Peter MacIntyre has over 19 years of experience in the information technology industry, primarily in the area of software development. He is a Zend Certified Engineer, and his technical skill set includes several web development languages, client/server tools, and relational database systems such as PHP, PowerBuilder,Visual Basic, Active Server Pages, and CA-Visual Objects.
MacIntyre has contributed to several books, including Using Visual Objects, Using PowerBuilder 5, ASP.NET Bible, The Web Warrior Guide to Web Programming, and Programming PHP 5, 2nd edition, and is a former contributing editor to the online and in-print magazine called phparchitect. He has spoken several times at North American and international computer conferences, including CA-World in New Orleans, USA; CA-TechniCon in Cologne, Germany; and CA-Expo in Melbourne, Australia. MacIntyre lives and works in Prince Edward Island, Canada, where he runs his own part-time software company called Paladin Business Solutions (www.paladin-bs.com)
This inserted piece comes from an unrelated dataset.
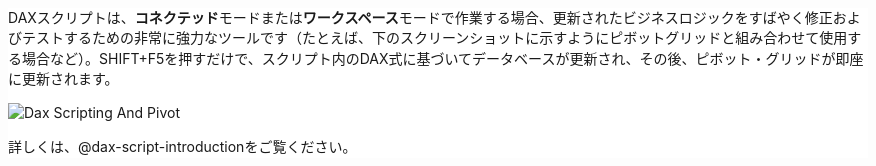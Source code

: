 DAXスクリプトは、**コネクテッド**モードまたは**ワークスペース**モードで作業する場合、更新されたビジネスロジックをすばやく修正およびテストするための非常に強力なツールです（たとえば、下のスクリーンショットに示すようにピボットグリッドと組み合わせて使用する場合など）。SHIFT+F5を押すだけで、スクリプト内のDAX式に基づいてデータベースが更新され、その後、ピボット・グリッドが即座に更新されます。

![Dax Scripting And Pivot](../../images/dax-scripting-and-pivot.png)

詳しくは、@dax-script-introductionをご覧ください。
Ian Morse has a bachelor’s degree in computer science from the University of Prince Edward Island. He has experience working in both the public and private sectors. For the past several years, he has worked as a private consultant and web system developer under the name of geckoWARE.
PHP is currently the most widely used programming language on the Web with over 5 million developers, responsible for 40% of existing web applications. The simplicity of PHP has led to more than 20 million domains written in PHP, with growth continuing. When compared with other languages for achieving the development of a web application, PHP has proven to have tremendous advantage with its simplicity, in terms of the amount of work required and the potential complexity of its code.
The need for an editor or a development environment to create web applications with a short "time to market" is obvious, and different possibilities are available today for the PHP developer community. The possibilities can be categorized into three main groups in which each group introduces a different set of features, addresses different needs, and subsequently is tagged with a different pricing.
The first group, generally known as Simple Editors, includes the most basic feature set, such as syntax highlighting as part of the editor. Some of these editors come with the different operating systems, and some are the evolution of those (for example, NotePad and NotePad++). This group of editors usually doesn't include management tools like debugging or code analyzing tools, and is good for quick pinpoint development rather than large and complex web applications. Most of these editors are free of charge.
Basic Integrated Development Environments (IDEs) are the second group; they include an additional layer of features. These features can include basic debugging, project management, and several analysis tools. Some of these editors are free of charge, and sometimes they are even open source products.
The last group, known as Professional IDEs, includes all-in-one solution products. These development environments generally include development, management, analyzing, debugging, and deployment tools. The complete feature set in these products provides the capability to support full product development life cycles, starting from the development of the code until the deployment to the production server. A Professional IDE is a commercial product and can include an installation wizard and product support as well.
Over the years we can see a marked increase in the number of developers moving to professional IDEs from the basic editors. The need for team support, deployment tools, and quick development has convinced many companies to invest their money in the purchase of development tools with a quick return of both investment and productivity.
The gap between simple and professional IDEs can also enable some companies to provide a product free as a simple, initial solution. There may also be the option to pay for upgrades and thus be entitled to then use a professional IDE, but this is not always the case.
Zend Studio for Eclipse is based on the Eclipse technology in general and the PHP Development Tools (PDT) project in particular. The decision to develop based on the Eclipse technology was made because there are a few million developers who use Eclipse or Eclipse-based products. Many of those developers are looking at PHP as a way of developing rich Internet applications, and they simply wanted PHP support in Eclipse.
Zend has been working on Zend Studio for Eclipse for quite some time parallel to the development of the PDT Eclipse project. The product has been released a few times to a close group of beta testers to ensure the product stability and user interface usability and to gather feedback and bugs.
This book's authors, Peter MacIntyre and Ian Morse, who have vast experience in the PHP world and have been developing with Zend Studio for Eclipse in the past year, provide a great understanding of Zend Studio for Eclipse and its functionality.
The book provides explanations and instructions on how to use the best professional PHP IDE available today! In this book you also learn to develop web applications in the easiest and most productive way because this book not only introduces you to the many wonders of Zend Studio for Eclipse, but also guides you in developing a small web Customer Relationship Management (CRM) application.